- [Your objective] Copy out each line of the data that includes the string "clear".

*** Data under study ***

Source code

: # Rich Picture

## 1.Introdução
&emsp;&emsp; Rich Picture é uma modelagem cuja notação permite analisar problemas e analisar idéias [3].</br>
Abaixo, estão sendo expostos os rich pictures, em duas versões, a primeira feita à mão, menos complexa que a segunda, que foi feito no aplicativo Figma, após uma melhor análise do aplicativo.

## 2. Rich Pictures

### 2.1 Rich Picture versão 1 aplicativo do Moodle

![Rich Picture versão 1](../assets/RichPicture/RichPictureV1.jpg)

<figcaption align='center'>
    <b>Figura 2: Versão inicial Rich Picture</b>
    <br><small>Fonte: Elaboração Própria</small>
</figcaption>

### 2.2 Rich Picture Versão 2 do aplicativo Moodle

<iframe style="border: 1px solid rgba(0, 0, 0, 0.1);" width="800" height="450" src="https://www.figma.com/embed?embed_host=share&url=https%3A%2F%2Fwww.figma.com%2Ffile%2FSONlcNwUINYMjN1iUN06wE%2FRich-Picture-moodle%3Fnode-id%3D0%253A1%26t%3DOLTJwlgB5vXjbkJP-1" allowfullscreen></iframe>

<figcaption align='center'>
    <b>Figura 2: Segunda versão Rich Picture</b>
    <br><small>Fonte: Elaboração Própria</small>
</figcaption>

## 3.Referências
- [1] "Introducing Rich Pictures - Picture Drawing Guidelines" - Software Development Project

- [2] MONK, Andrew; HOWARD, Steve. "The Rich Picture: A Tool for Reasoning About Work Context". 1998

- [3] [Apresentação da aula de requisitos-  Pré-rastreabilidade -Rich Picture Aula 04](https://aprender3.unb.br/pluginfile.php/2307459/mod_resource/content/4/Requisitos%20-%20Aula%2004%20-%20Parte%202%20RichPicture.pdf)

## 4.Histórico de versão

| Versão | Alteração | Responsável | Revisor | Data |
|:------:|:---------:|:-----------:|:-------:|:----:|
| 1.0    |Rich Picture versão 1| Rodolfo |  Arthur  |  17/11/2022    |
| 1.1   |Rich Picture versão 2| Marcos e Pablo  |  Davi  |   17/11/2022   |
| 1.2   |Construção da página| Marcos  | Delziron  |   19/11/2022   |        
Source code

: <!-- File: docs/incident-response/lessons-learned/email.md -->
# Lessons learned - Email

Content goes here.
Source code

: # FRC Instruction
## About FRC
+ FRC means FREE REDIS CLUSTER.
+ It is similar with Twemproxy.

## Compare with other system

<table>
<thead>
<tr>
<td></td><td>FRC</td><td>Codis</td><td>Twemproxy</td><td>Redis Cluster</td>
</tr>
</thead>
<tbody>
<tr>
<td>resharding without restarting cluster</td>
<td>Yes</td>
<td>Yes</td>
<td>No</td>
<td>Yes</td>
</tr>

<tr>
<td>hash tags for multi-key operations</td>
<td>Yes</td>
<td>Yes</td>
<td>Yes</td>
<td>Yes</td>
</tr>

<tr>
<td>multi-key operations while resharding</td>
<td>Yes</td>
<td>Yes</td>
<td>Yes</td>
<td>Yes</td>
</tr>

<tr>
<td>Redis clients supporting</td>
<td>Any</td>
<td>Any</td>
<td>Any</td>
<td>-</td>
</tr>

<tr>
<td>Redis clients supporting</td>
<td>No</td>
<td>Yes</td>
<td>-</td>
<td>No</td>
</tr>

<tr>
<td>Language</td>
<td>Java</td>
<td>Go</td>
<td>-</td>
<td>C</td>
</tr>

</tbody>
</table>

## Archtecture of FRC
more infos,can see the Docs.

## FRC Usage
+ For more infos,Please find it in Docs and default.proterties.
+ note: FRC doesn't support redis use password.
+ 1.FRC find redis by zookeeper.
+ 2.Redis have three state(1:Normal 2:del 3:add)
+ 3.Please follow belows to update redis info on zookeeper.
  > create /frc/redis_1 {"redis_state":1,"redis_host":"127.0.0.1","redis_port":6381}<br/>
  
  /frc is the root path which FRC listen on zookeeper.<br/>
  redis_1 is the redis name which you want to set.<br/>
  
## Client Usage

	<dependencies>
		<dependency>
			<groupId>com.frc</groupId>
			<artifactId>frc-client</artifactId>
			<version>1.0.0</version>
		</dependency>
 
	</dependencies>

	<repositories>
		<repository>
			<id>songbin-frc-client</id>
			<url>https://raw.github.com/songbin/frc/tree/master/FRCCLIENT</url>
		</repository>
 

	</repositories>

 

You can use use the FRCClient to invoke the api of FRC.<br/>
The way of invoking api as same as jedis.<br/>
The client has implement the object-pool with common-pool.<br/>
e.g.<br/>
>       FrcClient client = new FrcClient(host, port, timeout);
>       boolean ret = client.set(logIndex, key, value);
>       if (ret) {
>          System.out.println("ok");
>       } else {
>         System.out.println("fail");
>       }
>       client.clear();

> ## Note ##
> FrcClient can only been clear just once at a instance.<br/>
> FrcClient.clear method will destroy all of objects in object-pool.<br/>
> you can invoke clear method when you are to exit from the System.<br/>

*** End of Data under study ***

- [Solution for this exercise]
>       client.clear();
> FrcClient can only been clear just once at a instance.<br/>
> FrcClient.clear method will destroy all of objects in object-pool.<br/>
> you can invoke clear method when you are to exit from the System.<br/>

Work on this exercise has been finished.